>>

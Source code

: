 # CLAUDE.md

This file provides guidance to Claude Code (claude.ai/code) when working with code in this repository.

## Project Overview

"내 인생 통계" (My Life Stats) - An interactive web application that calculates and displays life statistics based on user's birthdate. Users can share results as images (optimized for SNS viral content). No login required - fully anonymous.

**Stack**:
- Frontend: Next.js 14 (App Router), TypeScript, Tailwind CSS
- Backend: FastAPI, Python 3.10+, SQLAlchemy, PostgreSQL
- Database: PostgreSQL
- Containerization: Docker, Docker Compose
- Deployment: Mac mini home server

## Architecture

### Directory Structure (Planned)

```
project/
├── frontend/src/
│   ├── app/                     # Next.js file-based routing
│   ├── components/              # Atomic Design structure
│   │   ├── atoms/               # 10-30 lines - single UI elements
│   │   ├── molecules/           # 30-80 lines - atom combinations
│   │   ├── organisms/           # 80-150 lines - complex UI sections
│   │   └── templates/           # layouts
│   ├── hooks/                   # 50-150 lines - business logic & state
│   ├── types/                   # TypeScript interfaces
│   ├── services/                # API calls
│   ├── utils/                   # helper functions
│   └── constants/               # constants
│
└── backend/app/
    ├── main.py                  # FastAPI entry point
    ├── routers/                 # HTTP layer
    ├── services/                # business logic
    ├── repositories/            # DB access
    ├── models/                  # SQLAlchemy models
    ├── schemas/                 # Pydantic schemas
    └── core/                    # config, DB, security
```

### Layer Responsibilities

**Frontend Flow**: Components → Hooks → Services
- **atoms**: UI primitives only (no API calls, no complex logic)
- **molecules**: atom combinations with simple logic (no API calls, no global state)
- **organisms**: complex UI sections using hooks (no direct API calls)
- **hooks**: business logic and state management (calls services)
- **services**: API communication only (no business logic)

<<

* Prompt: An exact copy of the entire material is required.

* Result below:
Source code

: # CLAUDE.md

This file provides guidance to Claude Code (claude.ai/code) when working with code in this repository.

## Project Overview

"내 인생 통계" (My Life Stats) - An interactive web application that calculates and displays life statistics based on user's birthdate. Users can share results as images (optimized for SNS viral content). No login required - fully anonymous.

**Stack**:
- Frontend: Next.js 14 (App Router), TypeScript, Tailwind CSS
- Backend: FastAPI, Python 3.10+, SQLAlchemy, PostgreSQL
- Database: PostgreSQL
- Containerization: Docker, Docker Compose
- Deployment: Mac mini home server

## Architecture

### Directory Structure (Planned)

```
project/
├── frontend/src/
│   ├── app/                     # Next.js file-based routing
│   ├── components/              # Atomic Design structure
│   │   ├── atoms/               # 10-30 lines - single UI elements
│   │   ├── molecules/           # 30-80 lines - atom combinations
│   │   ├── organisms/           # 80-150 lines - complex UI sections
│   │   └── templates/           # layouts
│   ├── hooks/                   # 50-150 lines - business logic & state
│   ├── types/                   # TypeScript interfaces
│   ├── services/                # API calls
│   ├── utils/                   # helper functions
│   └── constants/               # constants
│
└── backend/app/
    ├── main.py                  # FastAPI entry point
    ├── routers/                 # HTTP layer
    ├── services/                # business logic
    ├── repositories/            # DB access
    ├── models/                  # SQLAlchemy models
    ├── schemas/                 # Pydantic schemas
    └── core/                    # config, DB, security
```

### Layer Responsibilities

**Frontend Flow**: Components → Hooks → Services
- **atoms**: UI primitives only (no API calls, no complex logic)
- **molecules**: atom combinations with simple logic (no API calls, no global state)
- **organisms**: complex UI sections using hooks (no direct API calls)
- **hooks**: business logic and state management (calls services)
- **services**: API communication only (no business logic)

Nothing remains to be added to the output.